As A Limited Partner I Feel Uninformed

Georges van Hoegaerden
Georges van Hoegaerden
Founder, Author, and Managing Director of methodEVA.

The lack of control limited partners have over the capital they put to work is palpable and disturbing. But more power is not what saves the bacon; only better preselection will.

The statement in the title of this article was posited by a limited partner on our website recently and made me think about similar discussions I have had with other asset managers. Such a sense of helplessness indicates how limited partners (for example, the investor in Venture Capital funds) feel a lack of control over the capital they put to work after a commitment for a ten-year vintage investment cycle is agreed upon.

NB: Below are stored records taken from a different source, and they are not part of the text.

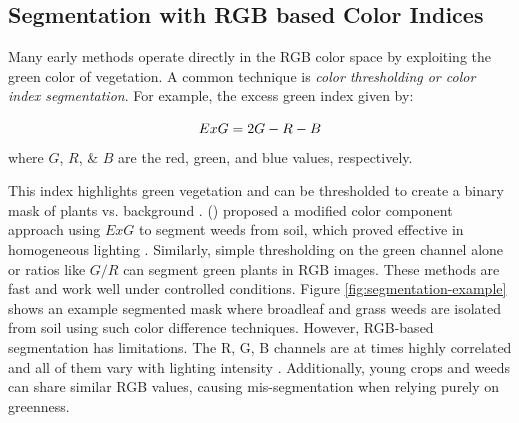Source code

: \documentclass[letterpaper, notitlepage]{report}
\begin{document}
\subsection{Segmentation with RGB based Color Indices}  
Many early methods operate directly in the RGB color space by exploiting the green color of vegetation. A common technique is \textit{color thresholding or color index segmentation}. For example, the excess green index given by:

\begin{equation}\label{eqn:exg}
ExG = 2G - R - B \\
\end{equation}
 where $G$, $R$, \& $B$ are the red, green, and blue values, respectively.
 
 This index highlights green vegetation and can be thresholded to create a binary mask of plants vs. background \parencite{Wu2021-gt}. \citeauthor{Tang2000-an} (\citeyear{Tang2000-an}) proposed a modified color component approach using $ExG$ to segment weeds from soil, which proved effective in homogeneous lighting \parencite{Tang2000-an}. Similarly, simple thresholding on the green channel alone or ratios like $G/R$ can segment green plants in RGB images. These methods are fast and work well under controlled conditions. Figure \ref{fig:segmentation-example} shows an example segmented mask where broadleaf and grass weeds are isolated from soil using such color difference techniques. However, RGB-based segmentation has limitations. The R, G, B channels are at times highly correlated and all of them vary with lighting intensity \parencite{Wu2021-gt}. Additionally, young crops and weeds can share similar RGB values, causing mis-segmentation when relying purely on greenness.
\end{document}

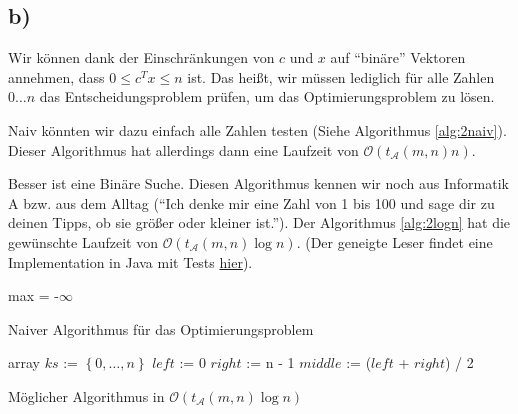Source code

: \documentclass{article}
\begin{document}
\subsection*{b)}
Wir können dank der Einschränkungen von $c$ und $x$ auf "`binäre"' Vektoren annehmen, dass $0 \leq c^Tx \leq n$ ist.
Das heißt, wir müssen lediglich für alle Zahlen $0\dots n$ das Entscheidungsproblem prüfen, um das Optimierungsproblem zu lösen. 

Naiv könnten wir dazu einfach alle Zahlen testen (Siehe Algorithmus \ref{alg:2naiv}). Dieser Algorithmus hat allerdings dann eine Laufzeit von $\mathcal{O}\left(t_\mathcal{A}\left(m,n\right)n\right)$.

Besser ist eine Binäre Suche. Diesen Algorithmus kennen wir noch aus Informatik A bzw. aus dem Alltag ("`Ich denke mir eine Zahl von 1 bis 100 und sage dir zu deinen Tipps, ob sie größer oder kleiner ist."'). Der Algorithmus \ref{alg:2logn} hat die gewünschte Laufzeit von $\mathcal{O}\left(t_\mathcal{A}\left(m,n\right)\log{n}\right)$. (Der geneigte Leser findet eine Implementation in Java mit Tests \href{http://uni.sebastian-hoeffner.de/DInf/DInf14102b.java}{hier}).

\begin{algorithm}
\DontPrintSemicolon
max = -$\infty$\;
\;
\label{alg:2naiv}
\caption{Naiver Algorithmus für das Optimierungsproblem}
\end{algorithm}

\begin{algorithm}
  \DontPrintSemicolon
  array $ks$ := $\left\{0, \dots, n\right\}$\;
  $left$     := 0\;
  $right$    := n - 1\;
  $middle$   := ($left$ + $right$) / 2\;
  \label{alg:2logn}
  \caption{Möglicher Algorithmus in $\mathcal{O}\left(t_\mathcal{A}\left(m,n\right)\log{n}\right)$}
\end{algorithm}
\end{document}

Legally, of course, there is little intervention that can take place beyond the investment committee construct agreed to in the closing agreement. But even with more frequent investment committee meetings, the question remains as to what pertinent topics they should cover. Because any General Partner with half a brain can douse the curiosity of a Limited Partner with the complicated and mysterious “voodoo of innovation,” or temper it with soothing references to the me-too of hot potatoes in the industry.

So, the real question for a Limited Partner is not how to become more informed but better informed considering the asset manager’s holistic area of expertise.

The deep-dive temptation

Since the Venture Capital sector has underperformed for the last twelve years (it shouldn’t have) and produced negative returns for most, the natural attraction of many Limited Partners who righteously still believe in the massive greenfield for innovation is to become more involved and interject themselves into the investment decisions more aggressively. In the same way, a Venture Capitalist will request more board meetings from the CEO of a portfolio company when things do not go well. But Limited Partners do not have the same expertise as General Partners. In the same way, most Venture Capitalists have no experience or merit to question a CEO of a portfolio company adequately to induce corrective measures.

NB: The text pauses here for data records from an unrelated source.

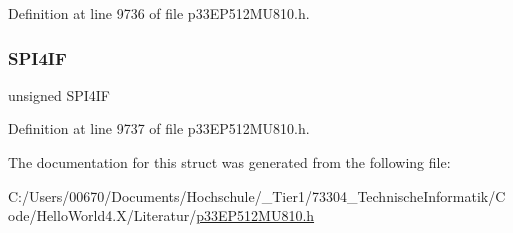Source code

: Definition at line 9736 of file p33\+E\+P512\+M\+U810.\+h.

\mbox{\label{structtag_i_f_s7_b_i_t_s_a5c32739c7336df804fa9a1506c8d5bc7}} 
\subsubsection{\texorpdfstring{S\+P\+I4\+IF}{SPI4IF}}
{\footnotesize\ttfamily unsigned S\+P\+I4\+IF}



Definition at line 9737 of file p33\+E\+P512\+M\+U810.\+h.



The documentation for this struct was generated from the following file\+:\begin{DoxyCompactItemize}
\item 
C\+:/\+Users/00670/\+Documents/\+Hochschule/\+\_\+\+Tier1/73304\+\_\+\+Technische\+Informatik/\+Code/\+Hello\+World4.\+X/\+Literatur/\hyperlink{p33_e_p512_m_u810_8h}{p33\+E\+P512\+M\+U810.\+h}\end{DoxyCompactItemize}
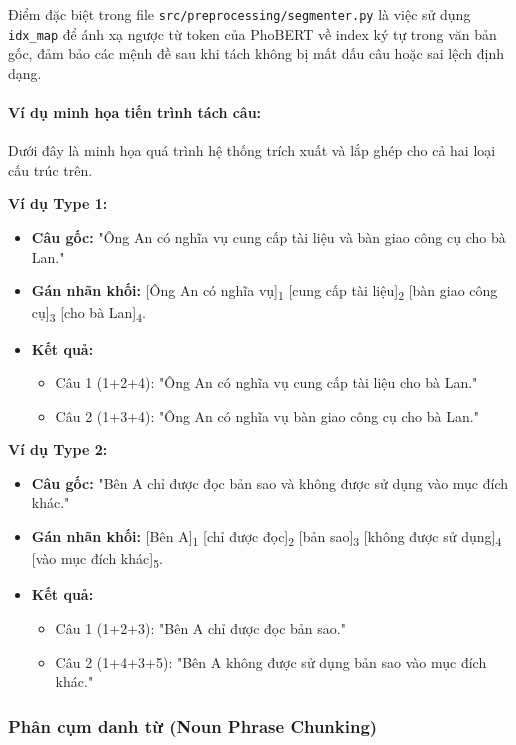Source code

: Điểm đặc biệt trong file \texttt{src/preprocessing/segmenter.py} là việc sử dụng \texttt{idx\_map} để ánh xạ ngược từ token của PhoBERT về index ký tự trong văn bản gốc, đảm bảo các mệnh đề sau khi tách không bị mất dấu câu hoặc sai lệch định dạng.

\paragraph{Ví dụ minh họa tiến trình tách câu:}
Dưới đây là minh họa quá trình hệ thống trích xuất và lắp ghép cho cả hai loại cấu trúc trên.

\textbf{Ví dụ Type 1:}
\begin{itemize}
    \item \textbf{Câu gốc:} "Ông An có nghĩa vụ cung cấp tài liệu và bàn giao công cụ cho bà Lan."
    \item \textbf{Gán nhãn khối:} [Ông An có nghĩa vụ]\textsubscript{1} [cung cấp tài liệu]\textsubscript{2} [bàn giao công cụ]\textsubscript{3} [cho bà Lan]\textsubscript{4}.
    \item \textbf{Kết quả:}
    \begin{itemize}
        \item Câu 1 (1+2+4): "Ông An có nghĩa vụ cung cấp tài liệu cho bà Lan."
        \item Câu 2 (1+3+4): "Ông An có nghĩa vụ bàn giao công cụ cho bà Lan."
    \end{itemize}
\end{itemize}

\textbf{Ví dụ Type 2:}
\begin{itemize}
    \item \textbf{Câu gốc:} "Bên A chỉ được đọc bản sao và không được sử dụng vào mục đích khác."
    \item \textbf{Gán nhãn khối:} [Bên A]\textsubscript{1} [chỉ được đọc]\textsubscript{2} [bản sao]\textsubscript{3} [không được sử dụng]\textsubscript{4} [vào mục đích khác]\textsubscript{5}.
    \item \textbf{Kết quả:}
    \begin{itemize}
        \item Câu 1 (1+2+3): "Bên A chỉ được đọc bản sao."
        \item Câu 2 (1+4+3+5): "Bên A không được sử dụng bản sao vào mục đích khác."
    \end{itemize}
\end{itemize}

\subsubsection{Phân cụm danh từ (Noun Phrase Chunking)}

So, to maximize the quality of information a Limited Partner receives to judge the performance of his asset management portfolio, we need to go back to the original premise of the relationship structure between Limited Partner and General Partner and the roles and responsibilities of each.

We need to go back to the start.

A lousy start makes for a worse ending

Almost fifty years of life experience has taught me that a bad start practically always leads to an even worse conclusion.

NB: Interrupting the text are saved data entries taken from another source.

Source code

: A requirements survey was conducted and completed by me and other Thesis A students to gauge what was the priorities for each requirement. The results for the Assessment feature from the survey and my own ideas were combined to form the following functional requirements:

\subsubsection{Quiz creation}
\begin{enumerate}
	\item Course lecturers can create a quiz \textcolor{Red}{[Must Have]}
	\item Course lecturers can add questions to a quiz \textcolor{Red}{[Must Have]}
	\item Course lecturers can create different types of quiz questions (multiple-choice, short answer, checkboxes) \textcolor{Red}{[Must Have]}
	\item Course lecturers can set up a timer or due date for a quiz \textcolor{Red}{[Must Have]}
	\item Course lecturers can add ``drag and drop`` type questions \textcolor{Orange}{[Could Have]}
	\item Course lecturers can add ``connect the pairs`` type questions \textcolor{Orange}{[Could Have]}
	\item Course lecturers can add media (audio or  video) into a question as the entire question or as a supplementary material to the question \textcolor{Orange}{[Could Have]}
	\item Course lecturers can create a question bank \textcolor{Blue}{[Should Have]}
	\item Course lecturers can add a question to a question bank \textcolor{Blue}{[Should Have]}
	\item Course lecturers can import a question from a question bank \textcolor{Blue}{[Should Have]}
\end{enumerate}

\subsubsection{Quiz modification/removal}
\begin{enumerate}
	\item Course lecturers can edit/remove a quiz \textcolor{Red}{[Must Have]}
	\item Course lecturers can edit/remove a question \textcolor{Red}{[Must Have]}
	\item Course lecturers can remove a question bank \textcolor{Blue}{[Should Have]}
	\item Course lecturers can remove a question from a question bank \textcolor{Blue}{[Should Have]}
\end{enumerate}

Having seen many a Private Placement Memorandum (PPM) of Venture funds on Sand Hill Road, void of tangible performance metrics, void of detailed risk deployment parameters, the omission of a contrarian investment thesis, and the omission of lasting socioeconomic impact in the “business plan” of many a Venture Capital fund screams at my experience that many are doomed to fail. And they have. Only about a handful of the 790 Venture Capital firms (post 911) make any(!) Venture money monolithically and consistently for Limited Partners. The remainder is embroiled in cunning and in-transparent risk escapism.

The engagement in such an investment plan says something about the time in which the plan was blueprinted. Pre-911 many new Limited Partners were desperate to expand their asset management strategy with a piece of the significant returns produced by the pioneers of Venture Capital. Subsequently, General Partners of virtually any descent obliged and jumped in to take their money and become “the expert” of the sector’s newfound glory.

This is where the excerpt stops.